Certo, la posizione e l’orientamento rispetto al pendio
sul quale sorge la chiesa non
devono essere stati di grande
aiuto alle maestranze della
fabbrica; in più l’evidente irregolarità della pianta cozza
in qualche modo contro la sorprendente cura con la quale,
invece, sono stati posati i conci di pietra che disegnano le
pareti; soprattutto quelli dell’abside che si contraddistinguono per il loro taglio preciso.
Come per la ben nota chiesa di San Nicolao a Giornico5, le
sole pareti esterne meritano un’attenta osservazione6 e alcune riflessioni sulle capacità tecnico-costruttive necessarie all’elevazione di tessiture murarie che non stancano di
stupire.
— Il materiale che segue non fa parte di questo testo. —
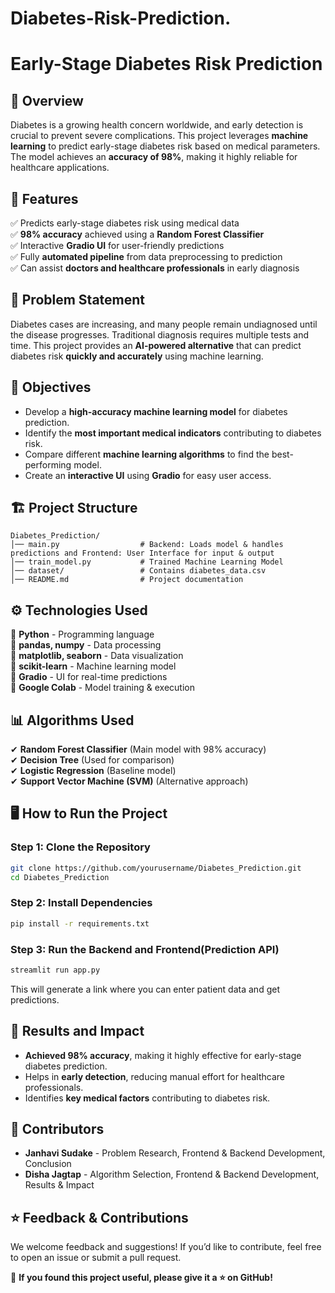 # Diabetes-Risk-Prediction.
# Early-Stage Diabetes Risk Prediction

## 📌 Overview
Diabetes is a growing health concern worldwide, and early detection is crucial to prevent severe complications. This project leverages **machine learning** to predict early-stage diabetes risk based on medical parameters. The model achieves an **accuracy of 98%**, making it highly reliable for healthcare applications.

## 🚀 Features
✅ Predicts early-stage diabetes risk using medical data  
✅ **98% accuracy** achieved using a **Random Forest Classifier**  
✅ Interactive **Gradio UI** for user-friendly predictions  
✅ Fully **automated pipeline** from data preprocessing to prediction  
✅ Can assist **doctors and healthcare professionals** in early diagnosis  

## 🔬 Problem Statement
Diabetes cases are increasing, and many people remain undiagnosed until the disease progresses. Traditional diagnosis requires multiple tests and time. This project provides an **AI-powered alternative** that can predict diabetes risk **quickly and accurately** using machine learning.

## 🎯 Objectives
- Develop a **high-accuracy machine learning model** for diabetes prediction.
- Identify the **most important medical indicators** contributing to diabetes risk.
- Compare different **machine learning algorithms** to find the best-performing model.
- Create an **interactive UI** using **Gradio** for easy user access.

## 🏗️ Project Structure
```
Diabetes_Prediction/
│── main.py                  # Backend: Loads model & handles predictions and Frontend: User Interface for input & output
│── train_model.py           # Trained Machine Learning Model
│── dataset/                 # Contains diabetes_data.csv
│── README.md                # Project documentation
```

## ⚙️ Technologies Used
🔹 **Python** - Programming language  
🔹 **pandas, numpy** - Data processing  
🔹 **matplotlib, seaborn** - Data visualization  
🔹 **scikit-learn** - Machine learning model  
🔹 **Gradio** - UI for real-time predictions  
🔹 **Google Colab** - Model training & execution  

## 📊 Algorithms Used
✔ **Random Forest Classifier** (Main model with 98% accuracy)  
✔ **Decision Tree** (Used for comparison)  
✔ **Logistic Regression** (Baseline model)  
✔ **Support Vector Machine (SVM)** (Alternative approach)  

## 🖥️ How to Run the Project
### **Step 1: Clone the Repository**
```bash
git clone https://github.com/yourusername/Diabetes_Prediction.git
cd Diabetes_Prediction
```

### **Step 2: Install Dependencies**
```bash
pip install -r requirements.txt
```

### **Step 3: Run the Backend and Frontend(Prediction API)**
```bash
streamlit run app.py
```


This will generate a link where you can enter patient data and get predictions.

## 📌 Results and Impact
- **Achieved 98% accuracy**, making it highly effective for early-stage diabetes prediction.
- Helps in **early detection**, reducing manual effort for healthcare professionals.
- Identifies **key medical factors** contributing to diabetes risk.


## 🙌 Contributors
- **Janhavi Sudake** - Problem Research, Frontend & Backend Development, Conclusion  
- **Disha Jagtap** - Algorithm Selection, Frontend & Backend Development, Results & Impact  

## ⭐ Feedback & Contributions
We welcome feedback and suggestions! If you’d like to contribute, feel free to open an issue or submit a pull request.  

🌟 **If you found this project useful, please give it a ⭐ on GitHub!**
Sempre Gilardoni nel suo testo – non recentissimo
ma ancora fondamentale e ricco di acute osservazioni – si
sofferma giustamente sui letti di malta che legano i singoli
conci e sul notevole spessore delle pareti, che giungono
localmente a misurare un metro e 20 centimetri: “(...) i
muri dovrebbero essere, come a Giornico, di paramenti esterni
riempiti di pietrame gettato a sacco, affogato nella malta”
(pag. 214), una metodologia costruttiva risalente almeno
all’epoca romana (Adam, pag. 137 e seg.).
Internamente, la ricchezza e
la qualità dei dipinti murali
(ad affresco e a tecniche miste), la stratificazione delle
rappresentazioni, oltre che la
presenza di arcaiche sculture
in pietra necessiterebbero di
un approfondimento a sé.
Rimandiamo per questo ai
testi già segnalati nelle note,
ricordando qui solamente
i dipinti murali più antichi
posti nelle vele delle volte
a crociera che sovrastano il
transetto (decorazioni geometriche bianche con figure zoomorfe; XIII secolo) e un
importante ciclo di dipinti dedicati alla Vita di san Carlo
Borromeo, opera della bottega di Alessandro Gorla (1620).
note
1
Arte e monumenti della Lombardia prealpina. Il Romanico, collana
a cura di V. Gilardoni, La Viscontea/Casagrande, 1967, pag. 209.
2
Bernhard Anderes, Guida d’arte della Svizzera italiana, SSAS/
Nuova Edizioni Trelingue, 1998 e agg., pag. 39; e AA .VV, Guida
d’arte della Svizzera italiana, Casagrande, 2007.
3
J.R. Rahn (1841–1912), “padre” della storia dell’arte in Svizzera.
4
Jean-Pierre Adam, L’arte di costruire presso i romani. Materiali
e tecniche, Longanesi, 1988.
5
Si veda anche Ticinosette n. 50/2009.
6
Segnaliamo le interessanti ricerche di Francesca Selcioni, Gli
animali della casa di Dio: guida al bestiario delle chiese romaniche
ticinesi (Dadò, 2002) e Le pietre raccontano: le rivelazioni della
Casa di Dio. Guida alla simbologia delle chiese di San Vittore di
Muralto e San Nicolao di Giornico (Dadò, 2009).